◆ Exercise directions ◆
Your task is to retype every entry exactly, omitting nothing.

Data records Block Start

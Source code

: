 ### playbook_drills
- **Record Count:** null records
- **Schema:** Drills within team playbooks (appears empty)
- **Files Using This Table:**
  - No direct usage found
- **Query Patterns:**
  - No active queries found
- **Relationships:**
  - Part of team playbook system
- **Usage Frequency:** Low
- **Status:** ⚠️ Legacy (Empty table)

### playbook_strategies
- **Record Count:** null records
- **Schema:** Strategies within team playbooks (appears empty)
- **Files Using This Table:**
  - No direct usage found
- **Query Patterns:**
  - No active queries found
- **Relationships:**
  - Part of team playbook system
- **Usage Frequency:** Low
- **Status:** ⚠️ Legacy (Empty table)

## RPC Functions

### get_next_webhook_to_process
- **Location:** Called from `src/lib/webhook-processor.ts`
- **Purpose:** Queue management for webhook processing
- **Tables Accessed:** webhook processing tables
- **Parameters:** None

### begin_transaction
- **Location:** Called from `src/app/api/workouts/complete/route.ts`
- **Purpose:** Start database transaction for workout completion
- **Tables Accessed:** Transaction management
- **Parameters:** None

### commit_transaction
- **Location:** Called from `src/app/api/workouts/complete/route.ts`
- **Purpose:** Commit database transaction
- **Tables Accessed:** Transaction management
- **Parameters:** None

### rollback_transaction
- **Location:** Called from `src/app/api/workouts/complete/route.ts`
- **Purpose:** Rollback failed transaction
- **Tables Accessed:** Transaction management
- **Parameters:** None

Data records Block End

◆ Response to the task ◆
Source code

: ### playbook_drills
- **Record Count:** null records
- **Schema:** Drills within team playbooks (appears empty)
- **Files Using This Table:**
  - No direct usage found
- **Query Patterns:**
  - No active queries found
- **Relationships:**
  - Part of team playbook system
- **Usage Frequency:** Low
- **Status:** ⚠️ Legacy (Empty table)

### playbook_strategies
- **Record Count:** null records
- **Schema:** Strategies within team playbooks (appears empty)
- **Files Using This Table:**
  - No direct usage found
- **Query Patterns:**
  - No active queries found
- **Relationships:**
  - Part of team playbook system
- **Usage Frequency:** Low
- **Status:** ⚠️ Legacy (Empty table)

## RPC Functions

### get_next_webhook_to_process
- **Location:** Called from `src/lib/webhook-processor.ts`
- **Purpose:** Queue management for webhook processing
- **Tables Accessed:** webhook processing tables
- **Parameters:** None

### begin_transaction
- **Location:** Called from `src/app/api/workouts/complete/route.ts`
- **Purpose:** Start database transaction for workout completion
- **Tables Accessed:** Transaction management
- **Parameters:** None

### commit_transaction
- **Location:** Called from `src/app/api/workouts/complete/route.ts`
- **Purpose:** Commit database transaction
- **Tables Accessed:** Transaction management
- **Parameters:** None

### rollback_transaction
- **Location:** Called from `src/app/api/workouts/complete/route.ts`
- **Purpose:** Rollback failed transaction
- **Tables Accessed:** Transaction management
- **Parameters:** None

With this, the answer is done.